Development of Nicrobell C Sheathing Alloys
The Nicrobell® C sheathing alloy was thus developed by modifying the Nicrobell® B sheath by the addition of chromium. Experience has shown that nickel chrome alloys with an excess of 20% chrome possess an enhanced resistance to Chromium Carbide formation.
This has bee achieved while retaining most of the advantages of the Nicrobell® B alloy apart from a slightly low high temperature strength.
Advantages of Nicrobell C Materials
Thus we have the emergence of a high temperature sheath alloy which is resistant to carburising atmospheres and also exhibits better resistance to sulphidising atmospheres.
Implications of Using Nicrobell Sheaths with K-Type Thermo-Elements
It suffices to say that all of the tests to date indicate that the N-clad-N approach provides the highest stability and performance for a MIMS thermocouple construction.
Nicrobell Clad Type K Thermocouples and Conventional Sheathed Type K Thermocouples
There are however, many instances where it is not practicable to change existing installations to type N thermocouples due to the cost of re-instrumenting or cabling the plant. In these cases it is certainly worth considering the improvements available by changing to Nicrobell® clad K thermocouples. Although not ideal it supplies a partial solution to the problems associated with conventional sheathed type K thermocouples.
Summary of Design Factors for Nicrobell Thermocouple Sheathing Materials
Analysing the factors represented in the design criteria:
- · Use of the Nicrobell® sheath provides extended high temperature resistance to oxidation.

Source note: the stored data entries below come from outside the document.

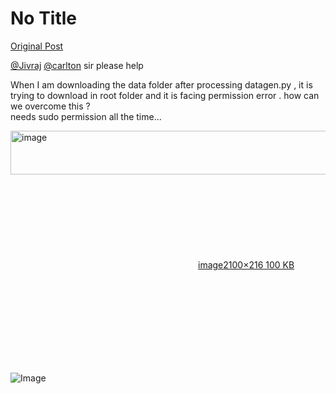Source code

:# No Title

[Original Post](https://discourse.onlinedegree.iitm.ac.in/t/167072/1)

<p><a class="mention" href="/u/jivraj">@Jivraj</a> <a class="mention" href="/u/carlton">@carlton</a> sir please help</p>
<p>When I am downloading the data folder after processing datagen.py , it is trying to download in root folder and it is facing permission error . how can we overcome this ?<br>
needs sudo permission all the time…<br>
<div class="lightbox-wrapper"><a class="lightbox" href="https://europe1.discourse-cdn.com/flex013/uploads/iitm/original/3X/f/5/f51040627e050b955bb243c23f1f660da36b73ae.png" data-download-href="/uploads/short-url/yXVNx8O1oDleUm0YAE5Z6ZAElJk.png?dl=1" title="image" rel="noopener nofollow ugc"><img src="https://europe1.discourse-cdn.com/flex013/uploads/iitm/optimized/3X/f/5/f51040627e050b955bb243c23f1f660da36b73ae_2_690x70.png" alt="image" data-base62-sha1="yXVNx8O1oDleUm0YAE5Z6ZAElJk" width="690" height="70" srcset="https://europe1.discourse-cdn.com/flex013/uploads/iitm/optimized/3X/f/5/f51040627e050b955bb243c23f1f660da36b73ae_2_690x70.png, https://europe1.discourse-cdn.com/flex013/uploads/iitm/optimized/3X/f/5/f51040627e050b955bb243c23f1f660da36b73ae_2_1035x105.png 1.5x, https://europe1.discourse-cdn.com/flex013/uploads/iitm/optimized/3X/f/5/f51040627e050b955bb243c23f1f660da36b73ae_2_1380x140.png 2x" data-dominant-color="1E2227"><div class="meta"><svg class="fa d-icon d-icon-far-image svg-icon" aria-hidden="true"><use href="#far-image"></use></svg><span class="filename">image</span><span class="informations">2100×216 100 KB</span><svg class="fa d-icon d-icon-discourse-expand svg-icon" aria-hidden="true"><use href="#discourse-expand"></use></svg></div></a></div></p>

![Image](https://europe1.discourse-cdn.com/flex013/uploads/iitm/optimized/3X/f/5/f51040627e050b955bb243c23f1f660da36b73ae_2_690x70.png)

- · The Nicrobell® sheaths do not possess Aluminum or Manganese thus this source of element contamination and effect on emf is eliminated.
- · The Nicrobell® sheath has a thermal expansion co-efficient very close to that of the type K elements, thus improving the thermocouple's resistance to mechanical failure during thermal cycling.
- · It should be noted that the type K thermo-elements still contain quantities of aluminium and manganese, which at high temperatures still have the effect of causing thermal emf instabilities.
Conclusions
A full range of Nicrobell® alloy sheathed type N and K thermocouples have been introduced to the temperature measuring industry for over two years. They have been tried and tested in many environments where they have exhibited either far superior performance, stability or resistance to thermal emf drift than conventional sheathed thermocouples, or nearly equivalent performance to the rare metal thermocouples traditionally used for temperatures over 1000-1100°C.
In the case of platinum base thermocouples systems the cost savings available in using N-Clad-N up to 1250°C are substantial due to the high cost of platinum based assemblies.
The economic advantages evident in having improved long term stability and accuracy whether it be related to plant life of product quality necessitate looking closely at the advantages available in the Nicrobell® approach to MIMS thermocouples.